NAT is evil, but not bad

2011-09-20: Edited to add section about IPv6 options; minor cleanup; references added.

This is kind of a follow-on from my post about the subnet addressing design differences between IPv4 and IPv6. Recently, Tom Hollingsworth started a little Twitter conversation about NAT where i mentioned that i liked NAT for the purpose of decoupling my internal and external address spaces; 140-character limits got in my way there, and i realised i needed to clarify my logic more, so this is my attempt to do that.  I’m very interested in feedback – have i missed something important?

A bit of context

I’ve never worked for a service provider and i don’t work in large data centres at the moment.  So i don’t have in mind huge, publicly-addressed networks.  I have in mind “corporate” or “enterprise” networks, which might include campus networks on one site with a few thousand ports, or organisations spread across 40 or 50 sites. In such organisations, the “data centre” might comprise something like 4 or 5 racks, usually on one or two sites, with maybe 100-200 gigabit ports or so.

Exposing only what is necessary 

If i have a network of, say, 2000 devices, including desktops, servers, printers, tablets, mobiles, etc. there are a variety of different access requirements.  The servers which largely serve clients on the LAN or internal WAN have limited web access requirements.  Some clients might talk to local servers for most of their applications.  For other clients (especially mobile devices), accessing the web (and perhaps email) is the only thing they need to do.  Another whole range of devices (printers, security cameras, etc.) have no need for inbound or outbound Internet traffic at all – if they need updates or configuration changes, that usually happens through a local management server.

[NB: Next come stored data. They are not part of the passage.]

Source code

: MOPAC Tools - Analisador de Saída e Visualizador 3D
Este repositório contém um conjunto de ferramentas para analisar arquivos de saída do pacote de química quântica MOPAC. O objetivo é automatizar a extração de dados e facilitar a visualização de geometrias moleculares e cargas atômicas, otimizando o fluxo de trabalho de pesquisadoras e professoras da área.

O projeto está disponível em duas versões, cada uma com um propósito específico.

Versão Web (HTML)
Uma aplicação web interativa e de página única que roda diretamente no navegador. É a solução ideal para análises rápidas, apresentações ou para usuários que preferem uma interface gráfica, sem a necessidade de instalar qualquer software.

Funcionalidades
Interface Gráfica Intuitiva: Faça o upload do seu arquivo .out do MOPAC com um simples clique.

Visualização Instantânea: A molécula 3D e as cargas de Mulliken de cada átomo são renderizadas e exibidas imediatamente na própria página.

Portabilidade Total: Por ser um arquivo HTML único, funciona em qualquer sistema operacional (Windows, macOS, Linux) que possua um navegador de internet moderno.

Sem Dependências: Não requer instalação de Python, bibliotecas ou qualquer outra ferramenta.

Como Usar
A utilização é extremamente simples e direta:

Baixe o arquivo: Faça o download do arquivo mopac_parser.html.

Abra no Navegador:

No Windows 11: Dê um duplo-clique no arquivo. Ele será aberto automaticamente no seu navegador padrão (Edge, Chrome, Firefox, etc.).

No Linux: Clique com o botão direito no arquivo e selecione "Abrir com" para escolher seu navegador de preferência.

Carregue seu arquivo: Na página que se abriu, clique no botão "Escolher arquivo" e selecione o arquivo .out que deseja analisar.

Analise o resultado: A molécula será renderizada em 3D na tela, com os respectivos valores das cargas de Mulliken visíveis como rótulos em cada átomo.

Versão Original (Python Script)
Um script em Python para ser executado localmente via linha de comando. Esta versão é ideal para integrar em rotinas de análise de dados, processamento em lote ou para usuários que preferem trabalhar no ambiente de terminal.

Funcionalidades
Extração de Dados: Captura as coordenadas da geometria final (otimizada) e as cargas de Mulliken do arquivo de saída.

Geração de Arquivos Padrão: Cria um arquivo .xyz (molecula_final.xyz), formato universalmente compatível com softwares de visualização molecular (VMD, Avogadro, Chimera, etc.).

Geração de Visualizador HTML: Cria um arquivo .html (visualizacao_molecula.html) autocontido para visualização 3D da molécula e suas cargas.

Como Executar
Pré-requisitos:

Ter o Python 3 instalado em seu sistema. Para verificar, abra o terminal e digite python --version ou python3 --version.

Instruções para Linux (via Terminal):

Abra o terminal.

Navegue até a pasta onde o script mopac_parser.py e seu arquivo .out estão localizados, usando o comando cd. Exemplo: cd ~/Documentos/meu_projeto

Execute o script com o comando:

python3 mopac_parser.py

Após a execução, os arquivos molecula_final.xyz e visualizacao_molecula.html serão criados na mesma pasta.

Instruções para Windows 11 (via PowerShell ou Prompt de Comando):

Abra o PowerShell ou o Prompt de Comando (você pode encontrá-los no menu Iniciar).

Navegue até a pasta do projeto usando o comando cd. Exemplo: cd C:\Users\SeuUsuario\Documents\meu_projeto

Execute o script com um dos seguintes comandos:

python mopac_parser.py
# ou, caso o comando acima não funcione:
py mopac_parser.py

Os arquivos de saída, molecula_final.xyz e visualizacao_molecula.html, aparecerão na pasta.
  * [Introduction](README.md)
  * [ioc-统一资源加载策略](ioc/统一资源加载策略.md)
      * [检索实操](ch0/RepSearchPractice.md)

For performance, bandwidth control, security, and auditing purposes, web browsing on most of these devices is forced through a local proxy server. Doing this eliminates most reasons for client devices to directly contact any system in the outside world. This significantly changes the security posture of the devices in question (cf. Greg Ferro’s comments in Packet Pushers #47 about inline load balancers allowing the web servers they balance to have no default route).  Of course, that’s not perfect security, and we still have to be careful that we’re doing the right checks in the proxy server, but it cuts out a whole range of possible attack vectors, with the result that only a tiny portion of a corporate network actually needs to be addressable globally.  This is not in itself justification for NAT, but rather justification for exposure of only a small external address range.

Internal addressing plans

I haven’t yet seen a corporate IP addressing plan that didn’t use the organisational unit, or the geographical location, or both.  In many cases, they are the only real world entity represented by the 2nd or 3rd IPv4 octet, even if there are not 256 organisational units or locations.  This is a little inefficient, and I’m sure that if everyone thought in binary, we could pack things in there and save 3 or 4 bits in many cases, but for the most part it’s a good practice because it saves support costs by allowing everyone to use 8-bit boundaries.  (I suspect when we go to IPv6 people will work on 16-bit boundaries, and burn even more bits on internal subnet addressing.)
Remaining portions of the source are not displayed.